Читаем Люди сороковых годов полностью

Сел и горько расплакался - такая была реакция. Тут меня нашел Луговой, и мы дворами выбрались из города. Нашли остатки нашего моторизованного полка - половина его отходила на Киев, половина на Погребище. С мотострелками мы и прорвались к своим. А потом нас всех, танкистов, собрали и отправили на формирование.

Рассказывает танкист Николай Биндас{6}

В мае я окончил Орловское бронетанковое училище имени Фрунзе. Всем присвоили звание лейтенантов. Одели и обули - все с иголочки, и в петлицах по два квадратика. Денег выдали - и подъемные и прочее. Мы могли себе позволить теперь гораздо больше, чем будучи курсантами. А самое главное для нас был отменен обязательный распорядок дня: не надо было утром и вечером становиться на поверку, по четвергам перестали кормить сухарями, селедкой да кашей из пшена.

Почти целый месяц мы ждали приказа наркома обороны о назначениях по частям и чувствовали себя вольготно. Кто отсыпался, кто в городе пропадая целыми днями и ночами - ведь многие обзавелись "зазнобами" и даже женились. Я же с товарищем-земляком целыми днями вертелся на турнике - это было наше любимейшее занятие.

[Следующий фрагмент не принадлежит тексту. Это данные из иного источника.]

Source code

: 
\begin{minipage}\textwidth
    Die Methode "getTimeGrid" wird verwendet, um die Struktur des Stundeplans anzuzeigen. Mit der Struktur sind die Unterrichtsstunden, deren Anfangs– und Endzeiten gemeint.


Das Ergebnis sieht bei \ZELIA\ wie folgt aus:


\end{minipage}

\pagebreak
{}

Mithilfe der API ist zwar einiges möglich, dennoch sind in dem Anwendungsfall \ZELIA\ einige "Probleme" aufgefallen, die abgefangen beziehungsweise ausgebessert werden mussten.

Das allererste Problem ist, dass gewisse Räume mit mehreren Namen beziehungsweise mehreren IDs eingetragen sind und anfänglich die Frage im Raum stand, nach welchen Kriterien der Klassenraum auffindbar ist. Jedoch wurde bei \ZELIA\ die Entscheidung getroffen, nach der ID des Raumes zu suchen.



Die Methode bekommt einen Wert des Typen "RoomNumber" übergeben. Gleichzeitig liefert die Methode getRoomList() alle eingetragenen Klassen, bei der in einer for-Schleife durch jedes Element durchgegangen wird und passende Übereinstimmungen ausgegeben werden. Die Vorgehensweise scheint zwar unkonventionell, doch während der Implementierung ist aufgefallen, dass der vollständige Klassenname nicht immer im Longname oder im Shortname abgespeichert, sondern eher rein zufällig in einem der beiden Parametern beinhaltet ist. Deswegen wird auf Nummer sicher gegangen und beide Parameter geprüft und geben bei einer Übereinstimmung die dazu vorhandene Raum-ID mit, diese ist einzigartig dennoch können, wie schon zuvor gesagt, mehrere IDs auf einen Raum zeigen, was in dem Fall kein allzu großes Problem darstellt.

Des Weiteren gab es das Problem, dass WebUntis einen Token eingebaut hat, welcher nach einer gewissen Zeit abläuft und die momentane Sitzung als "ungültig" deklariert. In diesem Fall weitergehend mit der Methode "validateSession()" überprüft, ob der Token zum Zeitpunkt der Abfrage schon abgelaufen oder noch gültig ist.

Командир батальона - майор Наговицын был очень строг. Даже за самую малую провинность говорил курсанту: "Р-р-разгильдяй" и раз десять заставлял отшагать перед ним строевым шагом. Говоря между нами, и мне частенько доставалось от него за всякое озорство. Но когда он видел нас на спортивной площадке, то подходил, заставлял исполнять на турнике или брусьях упражнения, а сам снимал фуражку, вытирал платком лысину и улыбался.

Наконец был получен приказ. Мне предстояло отправляться в Киевский особый военный округ, в 10-й тяжелый танковый полк 34-й танковой дивизии, располагавшейся в Грудеке-Ягеллонском. Срок явки был умышленно отдален нам сказали, что мы можем до прибытия в полк "неофициально" съездить к родным, что и было сделано. Через день я уже шагал по улице в нашей Борисовке Белгородской области (думал ли тогда Биндас, что вскоре его родная Борисовка станет театром военных действий?). Первый вопрос, который там дома задали мне, как военному, был такой: "Чи цэ воно будэ, война, чи ни?" А я и сам не знал, но говорил, что "ни". Три дня прошли незаметно. На прощание я вручил матери десять тридцаток и укатил в свою дивизию. Помню, что в Харькове на вокзале была сплошная толчея - маршировали новобранцы. Чувствовалось, что дело пахнет порохом.

Во Львов я прибыл рано утром, 21 июня 1941 года. Все было ново, интересно: узкие улочки, своеобразные строения, разговор на украинском и польском языке, а самым странным мне показалось обращение "пан командир". Никогда я не был паном, и мне было как-то обидно слушать такое обращение. Мужчины, - очевидно, крестьяне, - расхаживали в городе в белых домотканых шароварах, босиком, но обязательно в шляпах. В этот же день я добрался до Грудека-Ягеллонского и явился к начальнику штаба полка. Меня определили пока в общежитие и рекомендовали подыскать квартиру. Но искать ее мне уже не пришлось: поздно вечером командир танкового полка собрал всех командиров и приказал всем быть в казарме. Никто этому не придал особого значения. А в 24.00 была объявлена тревога. Тут же мы заправили свои тяжелые машины горючим и вывели их на полигон.

Думали, что это - учение, а оказалось нечто совсем другое. На полигоне танки выстроились в ряд. Возле каждого танка две полуторки со снарядами и патронами. Началась погрузка боекомплектов.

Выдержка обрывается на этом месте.